Sunday writing

So this kind of got away from me, or maybe I never really had a handle on it in the first place. It’s free-writing, based on a newspaper headline and a drawing from the New York Times book review pages. So it’s almost guaranteed to not be completely coherent. But it’s what I wrote today, beyond the morning pages, which I’ve been doing consistently since the end of January.

If they had killed her, she didn’t remember it. She couldn’t let herself think about that now, anyway, not with the portal behind her closing — no, wait, she’d blinked, and now it was closed — and the next portal not scheduled to appear until she didn’t know when, or how, or where. She didn’t even know what this city was called, much less where the portal had dumped her inside of it. Where were the street signs, the people? It looked so different than it had just a minute ago — not that a minute ago it had looked any less strange. The thing on her belt, what she thought Leo had called the actopulse when he’d first hooked it there and shoved her through, that was blinking; and when she looked at its readout, the red flashing numbers painted across its dented and silvery face, it seemed to suggest she’d traveled forty years into the future. Which, okay, sure, fine, she could believe that. She’d seen a lot weirder happen since she’d bumped into Leo that morning, and time travel at least seemed plausible enough as far as explanations went. But then, was this still the same place, that crazy city that Leo had stranded her in when he pushed her through that first portal? Because then where were the people? And not just the two who had been chasing her, had opened fire just as she’d —

Damn, why couldn’t she remember? It was these portals, or maybe just this last one, that had Swiss-cheesed her brain. She’d liked to give that jerk Leo a piece of her brain when — no, wait, of her mind. He’d probably wanta piece of her brain after this, stuffed in a formaldehyde jar on a shelf in his lab, studying what had happened to her, what happened to a person exposed to the portals, the actopulse — if that even was what he’d called it. And why couldn’t she remember? Had they killed her? She couldn’t be here, forty years later, if they’d done that, could she?

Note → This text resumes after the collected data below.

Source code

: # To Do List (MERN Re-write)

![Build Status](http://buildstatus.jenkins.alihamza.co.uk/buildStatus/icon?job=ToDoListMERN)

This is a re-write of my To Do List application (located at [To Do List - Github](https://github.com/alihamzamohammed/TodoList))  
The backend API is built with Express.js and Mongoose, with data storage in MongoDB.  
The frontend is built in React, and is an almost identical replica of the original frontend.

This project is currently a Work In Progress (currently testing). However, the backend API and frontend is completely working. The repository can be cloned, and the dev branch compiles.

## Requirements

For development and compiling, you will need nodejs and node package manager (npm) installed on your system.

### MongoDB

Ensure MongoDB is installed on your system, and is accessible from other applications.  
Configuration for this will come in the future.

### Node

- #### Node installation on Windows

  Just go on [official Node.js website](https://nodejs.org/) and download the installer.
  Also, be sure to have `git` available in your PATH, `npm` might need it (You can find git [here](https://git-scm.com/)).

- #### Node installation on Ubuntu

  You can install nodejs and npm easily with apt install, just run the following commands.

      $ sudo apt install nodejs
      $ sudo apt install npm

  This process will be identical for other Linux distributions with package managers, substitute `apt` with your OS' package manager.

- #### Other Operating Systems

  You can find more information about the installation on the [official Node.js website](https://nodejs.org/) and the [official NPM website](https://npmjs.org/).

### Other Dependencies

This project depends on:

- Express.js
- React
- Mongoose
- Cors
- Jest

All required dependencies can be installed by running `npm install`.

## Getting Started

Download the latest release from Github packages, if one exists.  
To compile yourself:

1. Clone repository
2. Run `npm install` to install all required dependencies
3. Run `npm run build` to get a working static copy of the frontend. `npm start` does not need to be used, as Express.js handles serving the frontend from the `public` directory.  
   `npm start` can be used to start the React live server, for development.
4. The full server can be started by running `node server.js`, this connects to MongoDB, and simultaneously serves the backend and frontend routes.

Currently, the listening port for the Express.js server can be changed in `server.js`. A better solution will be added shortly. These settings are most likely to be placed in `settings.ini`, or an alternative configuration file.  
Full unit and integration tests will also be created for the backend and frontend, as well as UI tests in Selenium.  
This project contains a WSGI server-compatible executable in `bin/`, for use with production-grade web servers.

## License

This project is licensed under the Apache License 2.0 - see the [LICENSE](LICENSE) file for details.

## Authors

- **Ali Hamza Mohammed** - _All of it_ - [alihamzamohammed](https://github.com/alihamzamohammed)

Okay, she thought, brain’s still a little foggy after that last jump. I know I opened the portal to get away from those two guys, the two in black with the weird guns. And they’re not here, so at least that much is good. She just needed to figure out where she was, and —

Maybe there was another Leo here, too? He’s the one who’d sent those goons after her, right? She was starting to remember, at least a little. This was some kind of parallel dimension, and she wasn’t supposed to be here, like physically not supposed to be here, on a quantum level. And the actopulse didn’t really work worth a damn. It kept her from getting ripped apart, atom by atom, whenever she stepped — or got shoved — through a portal, but it didn’t stop wear and tear on those atoms, didn’t keep her memory safe from that wear and tear, and didn’t help her one bit when parallel versions of Leo tried to have her killed for invading his private kingdom.

Would he still be king of this world forty years later? She couldn’t imagine any world dumb enough to let that happen. She needed to find out, get off the street, and then figure out a way to get home. Or at least get to the next portal, which probably wouldn’t be good for her memory or atoms but which might at least lead somewhere better, somewhere else. She’d keep going till the actopulse, or her brain, conked out.

Tonight, I think I’m going to spend reading Kaleidotrope submissions. Because there ain’t no party like a slush-reading party.